TASK INSTRUCTIONS:
Return every line from the records below in which the word "other" is found.

RECORDS PROVIDED:
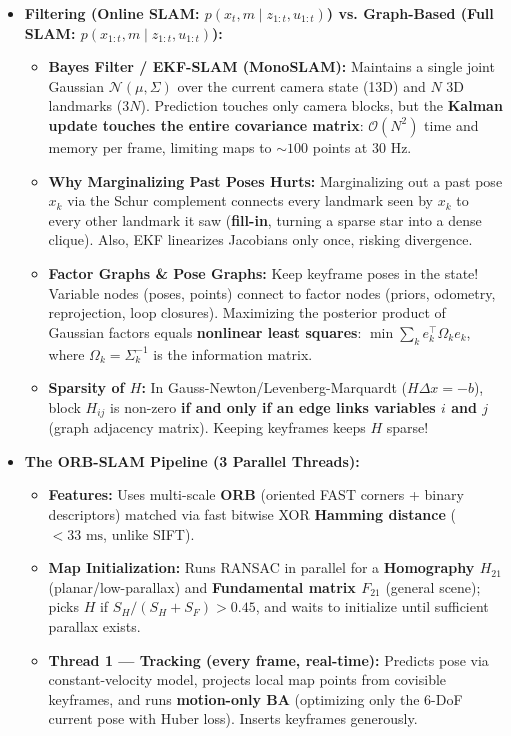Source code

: \documentclass[10pt, a4paper]{article}
\begin{document}
\begin{itemize}
    \item \textbf{Filtering (Online SLAM: $p(x_t, m \mid z_{1:t}, u_{1:t})$) vs. Graph-Based (Full SLAM: $p(x_{1:t}, m \mid z_{1:t}, u_{1:t})$):}
    \begin{itemize}
        \item \textbf{Bayes Filter / EKF-SLAM (MonoSLAM):} Maintains a single joint Gaussian $\mathcal{N}(\mu, \Sigma)$ over the current camera state (13D) and $N$ 3D landmarks ($3N$). Prediction touches only camera blocks, but the \textbf{Kalman update touches the entire covariance matrix}: $\mathcal{O}(N^2)$ time and memory per frame, limiting maps to $\sim 100$ points at 30 Hz.
        \item \textbf{Why Marginalizing Past Poses Hurts:} Marginalizing out a past pose $x_k$ via the Schur complement connects every landmark seen by $x_k$ to every other landmark it saw (\textbf{fill-in}, turning a sparse star into a dense clique). Also, EKF linearizes Jacobians only once, risking divergence.
        \item \textbf{Factor Graphs \& Pose Graphs:} Keep keyframe poses in the state! Variable nodes (poses, points) connect to factor nodes (priors, odometry, reprojection, loop closures). Maximizing the posterior product of Gaussian factors equals \textbf{nonlinear least squares}: $\min \sum_k e_k^\top \Omega_k e_k$, where $\Omega_k = \Sigma_k^{-1}$ is the information matrix.
        \item \textbf{Sparsity of $H$:} In Gauss-Newton/Levenberg-Marquardt ($H\Delta x = -b$), block $H_{ij}$ is non-zero \textbf{if and only if an edge links variables $i$ and $j$} (graph adjacency matrix). Keeping keyframes keeps $H$ sparse!
    \end{itemize}
    \item \textbf{The ORB-SLAM Pipeline (3 Parallel Threads):}
    \begin{itemize}
        \item \textbf{Features:} Uses multi-scale \textbf{ORB} (oriented FAST corners + binary descriptors) matched via fast bitwise XOR \textbf{Hamming distance} ($<33\text{ ms}$, unlike SIFT).
        \item \textbf{Map Initialization:} Runs RANSAC in parallel for a \textbf{Homography $H_{21}$} (planar/low-parallax) and \textbf{Fundamental matrix $F_{21}$} (general scene); picks $H$ if $S_H/(S_H+S_F) > 0.45$, and waits to initialize until sufficient parallax exists.
        \item \textbf{Thread 1 --- Tracking (every frame, real-time):} Predicts pose via constant-velocity model, projects local map points from covisible keyframes, and runs \textbf{motion-only BA} (optimizing only the 6-DoF current pose with Huber loss). Inserts keyframes generously.

\end{itemize}
\end{itemize}
\end{document}
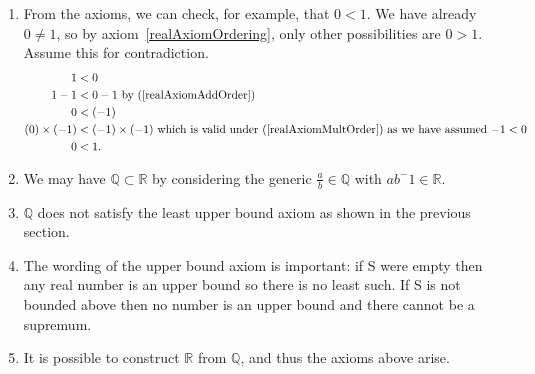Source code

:\documentclass[../Main.tex]{subfiles}
\begin{document}
\begin{enumerate}
    \item From the axioms, we can check, for example, that $0<1$. We have already $0 \neq 1$, so by axiom~\ref{realAxiomOrdering}, only other possibilities are $0>1$. Assume this for contradiction.
    \begin{align*}
        1 &< 0 \\
        1-1 &< 0-1 \text{ by (\ref{realAxiomAddOrder})}\\
        0 &< (-1) \\
        (0) \times (-1) &< (-1) \times (-1) \text{ which is valid under (\ref{realAxiomMultOrder}) as we have assumed $-1 < 0$} \\
        0 &< 1.
    \end{align*} \contradiction
    \item We may have $\mathbb{Q} \subset \mathbb{R}$ by considering the generic $\frac{a}{b} \in \mathbb{Q}$ with $ab^-1 \in \mathbb{R}$.
    \item  $\mathbb{Q}$ does not satisfy the least upper bound axiom as shown in the previous section.
    \item The wording of the upper bound axiom is important: if S were empty then any real number is an upper bound so there is no least such. If S is not bounded above then no number is an upper bound and there cannot be a supremum.
    \item It is possible to construct $\mathbb{R}$ from $\mathbb{Q}$, and thus the axioms above arise.
\end{enumerate}
\end{document}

EXERCISE RESULT:
        \item \textbf{Why Marginalizing Past Poses Hurts:} Marginalizing out a past pose $x_k$ via the Schur complement connects every landmark seen by $x_k$ to every other landmark it saw (\textbf{fill-in}, turning a sparse star into a dense clique). Also, EKF linearizes Jacobians only once, risking divergence.
    \item From the axioms, we can check, for example, that $0<1$. We have already $0 \neq 1$, so by axiom~\ref{realAxiomOrdering}, only other possibilities are $0>1$. Assume this for contradiction.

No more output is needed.